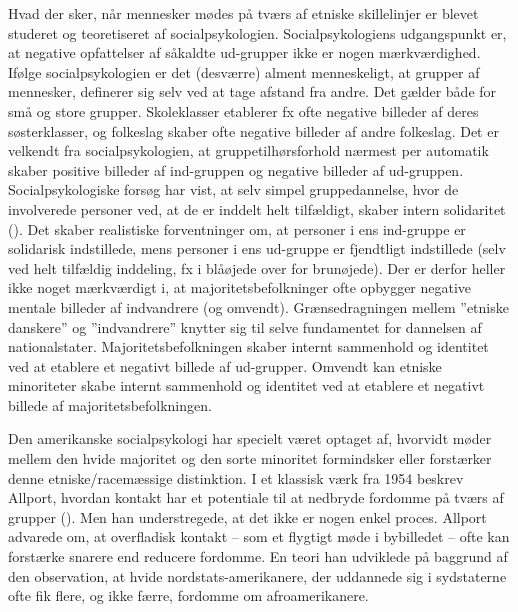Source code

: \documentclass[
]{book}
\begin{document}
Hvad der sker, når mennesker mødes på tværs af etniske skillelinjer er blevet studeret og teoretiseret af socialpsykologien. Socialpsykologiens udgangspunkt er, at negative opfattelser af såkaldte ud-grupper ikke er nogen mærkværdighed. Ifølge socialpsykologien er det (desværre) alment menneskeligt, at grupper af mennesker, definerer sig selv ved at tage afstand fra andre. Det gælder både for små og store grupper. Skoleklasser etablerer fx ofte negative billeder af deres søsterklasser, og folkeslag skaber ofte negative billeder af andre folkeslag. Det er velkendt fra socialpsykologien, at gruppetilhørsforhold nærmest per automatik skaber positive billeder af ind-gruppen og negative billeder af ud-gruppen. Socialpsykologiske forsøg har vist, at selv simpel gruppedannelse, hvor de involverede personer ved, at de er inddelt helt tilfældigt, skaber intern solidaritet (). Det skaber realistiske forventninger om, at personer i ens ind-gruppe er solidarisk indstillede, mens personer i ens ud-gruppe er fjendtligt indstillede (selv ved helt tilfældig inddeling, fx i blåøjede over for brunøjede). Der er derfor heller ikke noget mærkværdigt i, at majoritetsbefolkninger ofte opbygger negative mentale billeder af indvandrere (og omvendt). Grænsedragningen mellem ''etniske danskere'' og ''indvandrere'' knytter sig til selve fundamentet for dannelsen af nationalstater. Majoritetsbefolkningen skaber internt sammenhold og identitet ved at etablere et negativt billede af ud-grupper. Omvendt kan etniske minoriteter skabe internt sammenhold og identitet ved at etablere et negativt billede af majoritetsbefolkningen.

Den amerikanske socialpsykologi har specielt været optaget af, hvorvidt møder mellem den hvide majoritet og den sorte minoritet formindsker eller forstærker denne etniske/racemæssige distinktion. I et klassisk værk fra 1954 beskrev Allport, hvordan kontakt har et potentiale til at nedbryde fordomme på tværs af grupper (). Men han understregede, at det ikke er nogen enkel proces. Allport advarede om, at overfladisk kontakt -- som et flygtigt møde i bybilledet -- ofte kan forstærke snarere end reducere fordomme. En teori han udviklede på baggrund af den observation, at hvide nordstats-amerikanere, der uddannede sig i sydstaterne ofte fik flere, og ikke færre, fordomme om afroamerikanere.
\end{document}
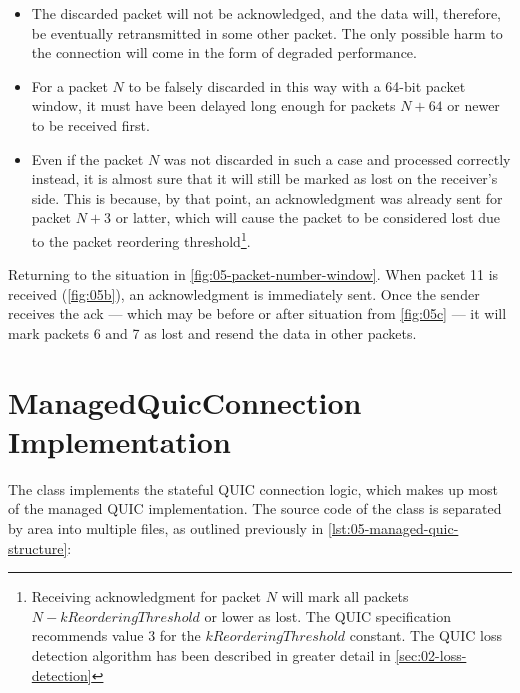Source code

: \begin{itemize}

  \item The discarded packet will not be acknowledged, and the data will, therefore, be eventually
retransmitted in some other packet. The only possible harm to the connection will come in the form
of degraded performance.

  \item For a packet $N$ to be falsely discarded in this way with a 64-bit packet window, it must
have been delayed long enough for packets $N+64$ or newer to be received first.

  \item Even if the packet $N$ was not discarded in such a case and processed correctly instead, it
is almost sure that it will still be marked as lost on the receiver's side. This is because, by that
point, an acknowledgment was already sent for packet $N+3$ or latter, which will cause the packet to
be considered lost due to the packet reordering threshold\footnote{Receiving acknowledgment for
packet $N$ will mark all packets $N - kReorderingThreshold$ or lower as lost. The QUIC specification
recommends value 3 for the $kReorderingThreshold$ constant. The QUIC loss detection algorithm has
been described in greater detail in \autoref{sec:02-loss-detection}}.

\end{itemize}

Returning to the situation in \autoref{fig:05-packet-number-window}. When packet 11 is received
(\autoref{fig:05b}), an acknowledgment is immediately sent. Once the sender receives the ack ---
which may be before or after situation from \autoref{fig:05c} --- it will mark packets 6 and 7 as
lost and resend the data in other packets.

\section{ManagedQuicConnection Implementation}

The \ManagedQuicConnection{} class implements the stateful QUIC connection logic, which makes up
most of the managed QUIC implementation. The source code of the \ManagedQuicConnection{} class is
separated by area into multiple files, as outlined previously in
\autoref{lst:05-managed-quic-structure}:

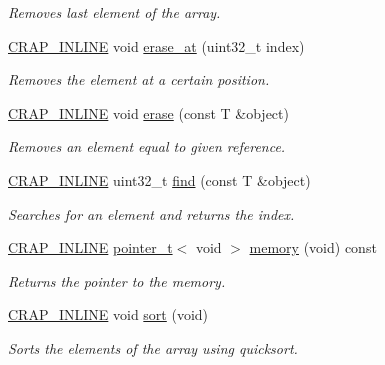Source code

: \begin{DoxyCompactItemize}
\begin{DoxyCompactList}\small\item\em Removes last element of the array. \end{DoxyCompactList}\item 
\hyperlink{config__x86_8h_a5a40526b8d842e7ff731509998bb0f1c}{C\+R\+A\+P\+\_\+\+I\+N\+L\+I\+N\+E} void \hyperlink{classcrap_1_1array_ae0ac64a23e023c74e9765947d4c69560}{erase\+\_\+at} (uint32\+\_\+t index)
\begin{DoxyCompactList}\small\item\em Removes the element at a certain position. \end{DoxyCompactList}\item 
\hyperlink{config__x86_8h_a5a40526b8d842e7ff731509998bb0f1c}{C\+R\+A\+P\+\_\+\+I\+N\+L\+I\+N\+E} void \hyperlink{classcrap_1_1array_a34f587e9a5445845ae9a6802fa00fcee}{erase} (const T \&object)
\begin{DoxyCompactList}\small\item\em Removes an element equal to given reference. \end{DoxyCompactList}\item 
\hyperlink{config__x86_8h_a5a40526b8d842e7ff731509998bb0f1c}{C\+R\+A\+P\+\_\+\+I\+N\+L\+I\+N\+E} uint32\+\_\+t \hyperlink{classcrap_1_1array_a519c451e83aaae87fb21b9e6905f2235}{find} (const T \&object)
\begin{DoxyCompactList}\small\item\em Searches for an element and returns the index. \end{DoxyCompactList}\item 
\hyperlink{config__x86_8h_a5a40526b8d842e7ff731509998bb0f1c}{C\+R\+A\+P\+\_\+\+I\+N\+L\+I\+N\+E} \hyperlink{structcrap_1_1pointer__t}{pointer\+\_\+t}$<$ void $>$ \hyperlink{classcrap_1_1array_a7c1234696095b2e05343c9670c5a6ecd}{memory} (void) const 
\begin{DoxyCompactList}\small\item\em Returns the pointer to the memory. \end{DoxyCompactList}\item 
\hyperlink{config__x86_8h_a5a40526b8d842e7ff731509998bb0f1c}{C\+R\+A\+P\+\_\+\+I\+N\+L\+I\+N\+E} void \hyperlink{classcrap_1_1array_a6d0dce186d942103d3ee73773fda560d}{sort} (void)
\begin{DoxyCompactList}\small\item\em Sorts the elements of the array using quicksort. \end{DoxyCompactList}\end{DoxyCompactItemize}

Work to complete
Identify each line of the material where the word "loss" shows up, and copy it.

Result
recommends value 3 for the $kReorderingThreshold$ constant. The QUIC loss detection algorithm has
been described in greater detail in \autoref{sec:02-loss-detection}}.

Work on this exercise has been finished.